I have a bit of an obsession with winter-squash soup.
By “bit of an obsession,” I mean that for years, I have been chasing the perfect winter-squash soup recipe like a kitchen version of the great white tiger. The hunt began several years ago, when I tasted the perfect butternut squash soup at Bistro 1245 in Gainesville, Fla. It was creamy and smooth and just a little bit sweet, and it was both easy on the stomach and hearty—two essential components of a post-run meal (carb replacement came in the form of crusty bread served on the side).
So I started collecting and sampling recipes to find the perfect one. I never stopped. One of the recipes shown below, from a restaurant called Lucca’s in Chicago, involves not only the usual suspects (garlic or onion, squash or pumpkin, spices), but a chopped ripe banana.
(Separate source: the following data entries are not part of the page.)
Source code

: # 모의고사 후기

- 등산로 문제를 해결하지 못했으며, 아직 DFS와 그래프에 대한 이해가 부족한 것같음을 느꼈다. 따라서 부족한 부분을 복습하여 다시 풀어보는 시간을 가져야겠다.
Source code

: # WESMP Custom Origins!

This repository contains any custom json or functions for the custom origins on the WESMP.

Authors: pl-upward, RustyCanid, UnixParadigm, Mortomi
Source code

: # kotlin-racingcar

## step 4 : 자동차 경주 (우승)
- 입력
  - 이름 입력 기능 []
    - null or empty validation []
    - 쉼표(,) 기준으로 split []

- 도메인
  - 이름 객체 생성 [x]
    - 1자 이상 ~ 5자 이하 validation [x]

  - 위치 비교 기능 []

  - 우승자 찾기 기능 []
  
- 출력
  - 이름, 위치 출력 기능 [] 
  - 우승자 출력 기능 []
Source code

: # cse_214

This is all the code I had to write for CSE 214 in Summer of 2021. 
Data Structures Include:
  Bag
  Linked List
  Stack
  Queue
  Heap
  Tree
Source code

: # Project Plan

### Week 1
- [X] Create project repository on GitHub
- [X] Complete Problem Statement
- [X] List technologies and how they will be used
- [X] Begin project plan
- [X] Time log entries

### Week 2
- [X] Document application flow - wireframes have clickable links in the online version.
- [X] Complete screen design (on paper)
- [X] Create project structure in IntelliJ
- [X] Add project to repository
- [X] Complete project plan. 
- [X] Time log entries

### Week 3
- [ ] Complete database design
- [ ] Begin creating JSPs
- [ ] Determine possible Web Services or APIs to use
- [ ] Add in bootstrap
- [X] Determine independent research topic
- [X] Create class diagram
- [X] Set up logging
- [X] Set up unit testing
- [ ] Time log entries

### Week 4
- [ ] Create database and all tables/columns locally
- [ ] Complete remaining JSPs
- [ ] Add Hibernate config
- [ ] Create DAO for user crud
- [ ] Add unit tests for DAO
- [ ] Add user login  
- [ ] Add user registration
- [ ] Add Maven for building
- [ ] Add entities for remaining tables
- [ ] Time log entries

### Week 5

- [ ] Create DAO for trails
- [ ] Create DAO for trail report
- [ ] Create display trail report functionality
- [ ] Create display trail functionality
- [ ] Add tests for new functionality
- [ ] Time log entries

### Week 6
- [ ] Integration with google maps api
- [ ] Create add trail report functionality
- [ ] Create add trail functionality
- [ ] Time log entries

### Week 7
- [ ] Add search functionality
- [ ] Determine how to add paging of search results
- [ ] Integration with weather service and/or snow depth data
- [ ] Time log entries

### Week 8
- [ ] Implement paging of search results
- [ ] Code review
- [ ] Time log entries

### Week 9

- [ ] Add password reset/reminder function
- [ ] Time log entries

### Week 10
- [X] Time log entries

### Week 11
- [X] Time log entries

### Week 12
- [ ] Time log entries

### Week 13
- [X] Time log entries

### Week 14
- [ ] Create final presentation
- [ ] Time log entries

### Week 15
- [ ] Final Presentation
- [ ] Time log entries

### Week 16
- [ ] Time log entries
Like I said: It’s an obsession.
Part of me wishes I was posting that perfect recipe here, now. But the other part of me knows that any work of art (which even a bad pumpkin soup usually is) is never truly finished, but simply stops at an interesting point. Here’s my favorite version of winter-squash soup, as it stands right now.
Almost-perfect pumpkin soup
First, roast your squash of choice. I’ve been obsessed with peanut pumpkins lately, so I used one of those for this week’s batch of soup. They’re super-duper sweet, thanks to those barnacle-looking things, which I’m told are actually nodes of sugar.
Roast a few cloves of garlic in a saucepan. Combine the following in the saucepan, once the garlic is nice and brown:
Puree of one large squash
1 can lite coconut milk
1 can vegetable stock (or, to taste—I like a thick soup, so I sometimes like less stock)
1 TBSP red curry powder
1 tsp onion powder
1 tsp cinnamon
1 TBSP sweetener (I like honey or Stevia)
Heat, but not to the point of boiling. Eat. If desired, pour into several Tupperware containers to freeze, or to or eat later in the afternoon—ahem, to eat later in the week.
I’ve never tried a variation that didn’t work: Adding some roasted apples or pears, subbing cider for the vegetable stock, adding yogurt at the end to make it extra-creamy. So I’m curious: Do you have a pumpkin soup recipe? What goes into it? Which ingredients are essential, and which are just crazy-talk (besides the banana, of course)?
Ooh! I’m on a quest for a good butternut squash recipe. Think this’ll work?
Absolutely! I made a batch with butternut squash last week (if you look closely at the photo of the soup ready to freeze, the front one says “BNUT” on the lid). Turned out spectacularly well!
YUM!!!
I made butternut squash soup this afternoon using your recipe as the foundation. Sauteed shallots in olive oil, then added puree of 2 smaller b’nut squash (roasted 40 min at 400˚F), 1 can lite coconut milk, 1 cup broth, and roughly 1/8 tsp each of freshly ground cloves, ground cinnamon, ground ginger, and ground nutmeg.
Awesome! I’m so glad it worked out!
Oh yum!! I’ve been an a soup kick lately too. Will have to try this! This may be a dumb question, but do you blend the whole squash? Or do you peel it?
I wouldn’t puree it with the skin, but you don’t even have to peel it! Once you roast the squash, you can actually just scoop out the flesh—it should separate from the skin pretty easily once it’s all roasty and soft.